México.- Durante su carrera como actor de telenovelaa, Alejandro Landero fue todo un prometido, con una vida plena y exitosa, gracias a la auge que le participar en telenovelas de Televisa como Rosa Slvaje, Pasion y poder, entre otros.
Sin secuestro, con el tiempo le ha ocurrido una serie de infortunios y su vida ha estado marcada por la mala suerte que hasta vive en situación de calle, como in indigente.
Pese a estar en situación de calle, el actor mexicano Alejandro Landero asegura que no está desamparado, como se ha manejado en diversos medios que, dice “no preguntan y se hacen su historia”, causando que su tribu política reciba ataques en redes sociales, lo que lo tiene muy fastidioso.
“Hubo cualquiera que subió en X que mi tribu política me había desaliñado, pero en ningún momento fue así; si hay cualquiera que ha estado al pie del cañón son ellos, y mi expareja ha estado conmigo aquí pasando las noches con frío”, dice.

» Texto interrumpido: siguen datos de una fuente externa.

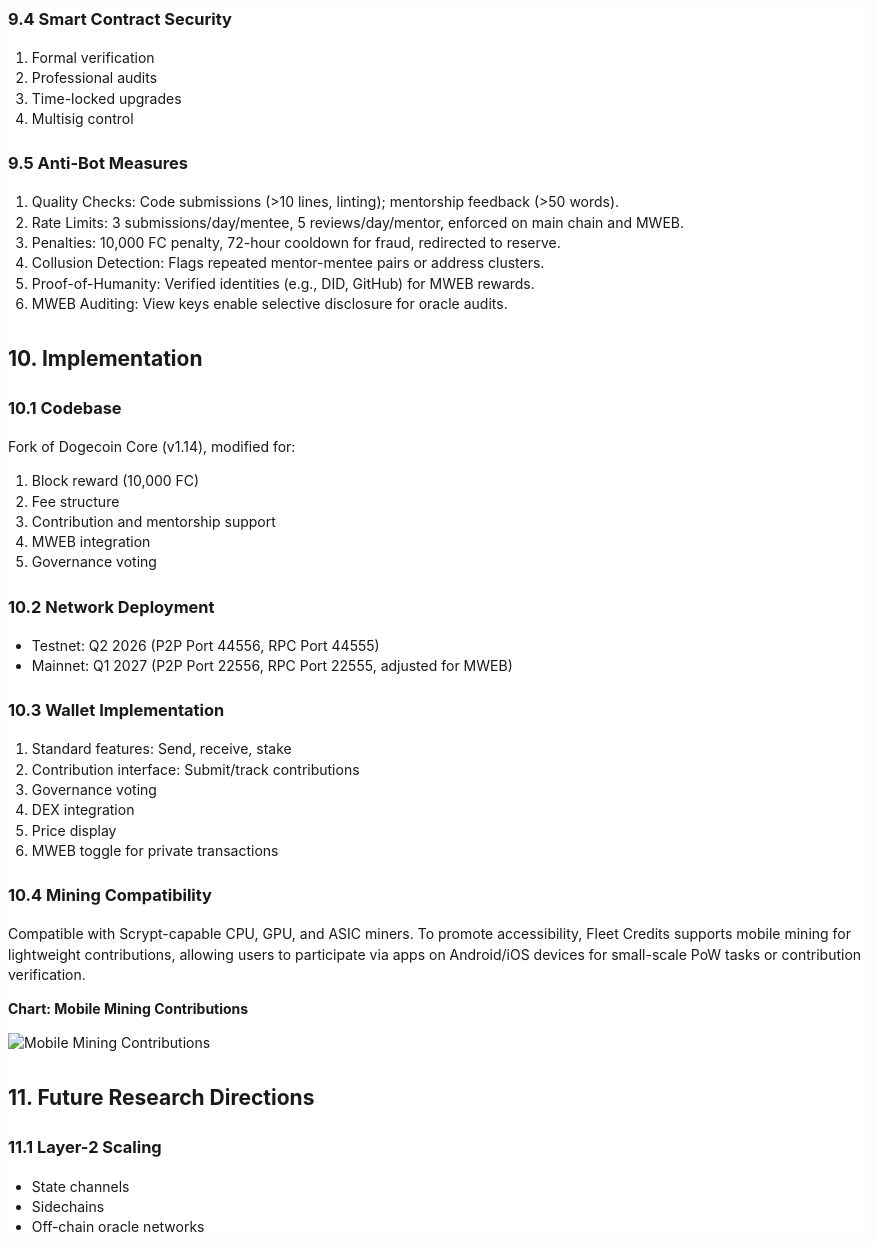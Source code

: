 ### 9.4 Smart Contract Security
1. Formal verification
2. Professional audits
3. Time-locked upgrades
4. Multisig control

### 9.5 Anti-Bot Measures
1. Quality Checks: Code submissions (>10 lines, linting); mentorship feedback (>50 words).
2. Rate Limits: 3 submissions/day/mentee, 5 reviews/day/mentor, enforced on main chain and MWEB.
3. Penalties: 10,000 FC penalty, 72-hour cooldown for fraud, redirected to reserve.
4. Collusion Detection: Flags repeated mentor-mentee pairs or address clusters.
5. Proof-of-Humanity: Verified identities (e.g., DID, GitHub) for MWEB rewards.
6. MWEB Auditing: View keys enable selective disclosure for oracle audits.

## 10. Implementation

### 10.1 Codebase
Fork of Dogecoin Core (v1.14), modified for:
1. Block reward (10,000 FC)
2. Fee structure
3. Contribution and mentorship support
4. MWEB integration
5. Governance voting

### 10.2 Network Deployment
- Testnet: Q2 2026 (P2P Port 44556, RPC Port 44555)
- Mainnet: Q1 2027 (P2P Port 22556, RPC Port 22555, adjusted for MWEB)

### 10.3 Wallet Implementation
1. Standard features: Send, receive, stake
2. Contribution interface: Submit/track contributions
3. Governance voting
4. DEX integration
5. Price display
6. MWEB toggle for private transactions

### 10.4 Mining Compatibility
Compatible with Scrypt-capable CPU, GPU, and ASIC miners. To promote accessibility, Fleet Credits supports mobile mining for lightweight contributions, allowing users to participate via apps on Android/iOS devices for small-scale PoW tasks or contribution verification.

**Chart: Mobile Mining Contributions**
 
![Mobile Mining Contributions](https://i.imgur.com/i5v4BJX.png)

## 11. Future Research Directions

### 11.1 Layer-2 Scaling
- State channels
- Sidechains
- Off-chain oracle networks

“Reconozco que posteriormente del veto que tuve en Televisano se me abrieron las puertas y tuve que agenciárselas otro rumbo, no sé si fue un ego ofendido, porque como además salió esa cuestión en tv mexica; pudo ser la mezcla de las dos cosas, no puedo aseverar cuál fue, pero esa es la historia”, recuerda Alejandro Landero.
Alejandro asegura que no ha buscado ni buscará el apoyo de la Asociación Franquista de Actorespues no recuerda su número de afiliación, o si aún está actual, mientras que en La casa del actor tendría que marcharse a sus cuatro gatos y su perro, y no está dispuesto a hacerlo pues son su tribu desde hace 14 abriles.
“No se proxenetismo de irme a La Casa del Actor porque no voy a marcharse a mis niños, ellos no se pueden continuar en un refugio porque no van a entender”, señala el actor.
Landero afirma que desde pequeño lidió con una desidia de identidad que no podía explicar, pues en su época no había diagnósticos acertados para el TDA; felizmente ahora se conoce mejor, y él puede ayudar, compartiendo su experiencia, pero a través de un canal de YouTube, del que tiene planes.
Landero tuvo varias ocupaciones: productor de deportes, adiestrado de teatro y mercader de tiempos compartidos en Puerto Vallarta, en donde, por cierto, quiere comenzar un esquema de turismo incluyente con esfuerzos como menús en braille y capacitación para ayudar a personas que, como él, tienen autismo.